**** EXTRACTED INFORMATION
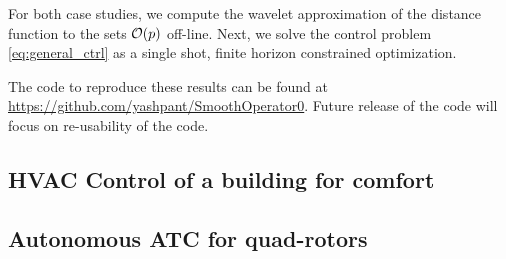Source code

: For both case studies, we compute the wavelet approximation of the distance function to the sets $\mathcal{O}(p)$ off-line. 
Next, we solve the control problem \eqref{eq:general_ctrl} as a single shot, finite horizon constrained optimization. 

The code to reproduce these results can be found at \protect\url{https://github.com/yashpant/SmoothOperator0}. Future release of the code will focus on re-usability of the code. %


\vspace{-5pt}
\subsection{HVAC Control of a building for comfort}

\vspace{-11pt}
\subsection{Autonomous ATC for quad-rotors}
\label{sec:ATCquad}

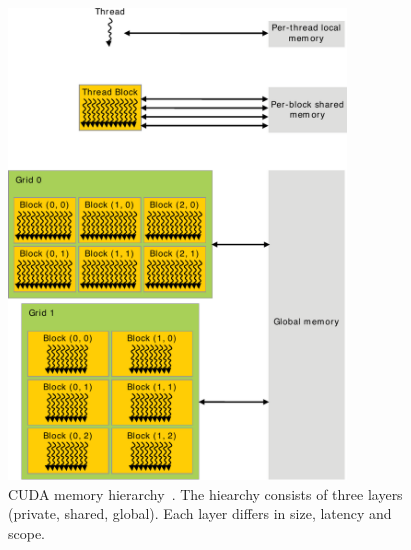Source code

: \begin{figure}[!htbp]
  \centering
  \includegraphics[width=0.8\textwidth]{img/memory_hierarchy.pdf}
  \caption[CUDA memory hierarchy.]{CUDA memory hierarchy~\cite{CudaProgrammingGuide}. The hiearchy consists of three layers (private, shared, global). Each layer differs in size, latency and scope.}
  \label{fig:memory_hierarchy}
\end{figure}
********
## WHAT YOU SHOULD DO
The records above are to be restated word for word, with every picture left out.

## TASK ANSWER
Source code

: For both case studies, we compute the wavelet approximation of the distance function to the sets $\mathcal{O}(p)$ off-line. 
Next, we solve the control problem \eqref{eq:general_ctrl} as a single shot, finite horizon constrained optimization. 

The code to reproduce these results can be found at \protect\url{https://github.com/yashpant/SmoothOperator0}. Future release of the code will focus on re-usability of the code. %


\vspace{-5pt}
\subsection{HVAC Control of a building for comfort}

\vspace{-11pt}
\subsection{Autonomous ATC for quad-rotors}
\label{sec:ATCquad}

Source code

: \begin{figure}[!htbp]
  \centering
  \includegraphics[width=0.8\textwidth]{img/memory_hierarchy.pdf}
  \caption[CUDA memory hierarchy.]{CUDA memory hierarchy~\cite{CudaProgrammingGuide}. The hiearchy consists of three layers (private, shared, global). Each layer differs in size, latency and scope.}
  \label{fig:memory_hierarchy}
\end{figure}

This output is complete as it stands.